Общественная деятельница и педагог Христиана Алчевская (урожд. Журавлева; 1841–1920), общавшаяся с Достоевским в 1870- гг., вспоминает:
Передо мною стоял человек небольшого роста, худой, небрежно одетый. Я не назвала бы его стариком: ни лысины, ни седины, обычных примет старости, не замечалось; трудно было бы даже определить, сколько именно ему лет; зато, глядя на это страдальческое лицо, на впалые, небольшие, потухшие глаза, на резкие, точно имеющие каждая свою биографию, морщины, с уверенностью можно было сказать, что этот человек много думал, много страдал, много перенес. Казалось даже, что жизнь потухла в этом слабом теле. Когда мы уселись близко, vis-a-vis, и он начал говорить своим тихим, слабым голосом, я не спускала с него глаз, точно он был не человек, а статуя, на которую принято смотреть вволю. Мне думалось: «Где же именно помещается в этом человеке тот талант, тот огонь, тот психологический анализ, который поражает и охватывает душу при чтении его произведений? По каким признакам можно было бы узнать, что это именно он — Достоевский, мой кумир, творец «Преступления и наказания», «Подростка» и проч.? И в то время когда он своим слабым голосом говорил об отсутствии в нашем обществе стойких самостоятельных убеждений, о сектах, существующих в Петербурге для разъяснения будто бы Евангелия, о нелепости спиритизма и интеллигентного кружка, дошедшего до вывода, что это нечистая сила, о деле Каировой, о своей боязни отстать от века и перестать понимать молодое поколение или диаметрально противоположно разойтись с ним в некоторых вопросах и вызвать его порицание, об анонимных письмах, в которых за подписью «Нигилисты» говорится: «Правда, вы сбиваетесь в сторону, делаете промахи, погрешности против нас, но мы все-таки считаем вас нашим и не желали бы выпустить из своего лагеря», о тех ошибках и перемене взглядов на вещи, которых он не чужд до сих пор; в то время как он говорил это не только не с надменностью замечательного ума, психолога и поэта, а с какой-то необыкновенной застенчивостью, робостью и точно боязнью не выполнить данного ему жизнью поручения честно и добросовестно, мне вдруг показалось, что передо мною вовсе не человек. Таковы ли люди, — все те люди, которых знаю я? Все они так реальны, так понятны, так осязаемы, а здесь передо мною дух непонятный, невидимый, вызывающий желание поклоняться ему и молиться. И мне непреодолимо захотелось стать перед ним на колени, целовать его руки, молиться и плакать…[87]

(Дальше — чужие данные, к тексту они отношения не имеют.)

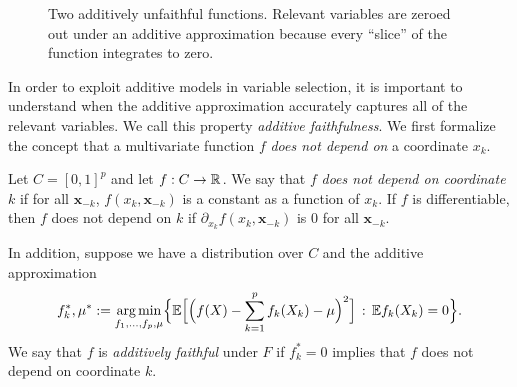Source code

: \begin{figure}[htp]
\vskip-10pt
	\centering
\caption{Two additively unfaithful functions. Relevant variables are
  zeroed out under an additive approximation because every ``slice''
  of the function integrates to zero.}
\vskip-10pt
\end{figure}

In order to exploit additive models in variable selection, it is important to understand when the
additive approximation accurately captures all of the relevant variables.
We call this property \textit{additive faithfulness}. We first formalize the concept that a multivariate function $f$ \emph{does not depend on} a coordinate $x_k$.

\begin{definition}
Let $C = [0,1]^p$ and let $f: C \rightarrow {\mathbb R}$. We say that $f$ \textit{does not depend on coordinate $k$} if for all $\mathbf{x}_{-k}$, $f(x_k, \mathbf{x}_{-k})$ is a constant as a function of $x_k$. If $f$ is differentiable, then $f$ does not depend on $k$ if $\partial_{x_k} f(x_k, \mathbf{x}_{-k})$ is 0 for all $\mathbf{x}_{-k}$.

In addition, suppose we have a distribution over $C$ and the additive approximation
\begin{equation}
\label{eqn:unconstrained_additive}
f_k^*, \mu^* := \mathop{\text{\rm arg\,min}}_{f_1,\ldots, f_p, \mu} \Bigl\{ 
             {\mathbb E} \Bigl[\Bigl( f(X) - \sum_{k=1}^p f_k(X_k) -\mu \Bigr)^2 \Bigr]
         \,:\, {\mathbb E} f_k(X_k) = 0 \Bigr\}.
\end{equation}
We say that $f$ is \textit{additively faithful} under $F$ if
$f^*_k = 0$ implies that $f$ does not depend on coordinate $k$.
\end{definition}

Но существовал и другой образ Достоевского. В представлениях многих людей, и особенно многочисленных недругов писателя, это была демоническая натура: игрок, мрачный мизантроп и «чуть не растлитель и ханжа» [ЛАЗАРЕВСКИЙ Б. А.]. «Скверные анекдоты»[88], касающиеся биографии и личности Достоевского, появились еще при его жизни. Так:
Некий Поль Гримм выпустил в 1868 году в Вюрцбурге — на французском языке — книгу «Les mysteres du Palais des Czars (Sous l'Empereur Nicolas I)» — «Тайны царского двора (При Николае I)». В ней события развивались в 1855 году. По версии автора, Достоевский, названный своим полным именем, вернувшись из Сибири, вновь затевает заговор, вновь арестован, осужден к ссылке в Сибирь, но по дороге в Шлиссельбургскую крепость умирает. Жена Достоевского, добившаяся было у царя прощения для мужа, узнав о его смерти, уходит в монастырь. Сам Николай I кончает самоубийством. Достоевского возмутила эта ахинея, он хотел даже протестовать во французских газетах, начал писать опровержение, но после — остыл, смирился. Интересно, как бы он отреагировал на роман дважды лауреата Букеровской премии. Нобелевского лауреата 2003 года южноафриканского писателя Джона Кутзее «The Master of Petersburg» (в русском переводе — «Осень в Петербурге», 1994), в котором описываются не менее фантастические события «из жизни Достоевского», да еще делаются намеки на якобы патологическую склонность писателя к маленьким девочкам и его анонимное якобы участие во французских порнографических изданиях? [ФОКИН].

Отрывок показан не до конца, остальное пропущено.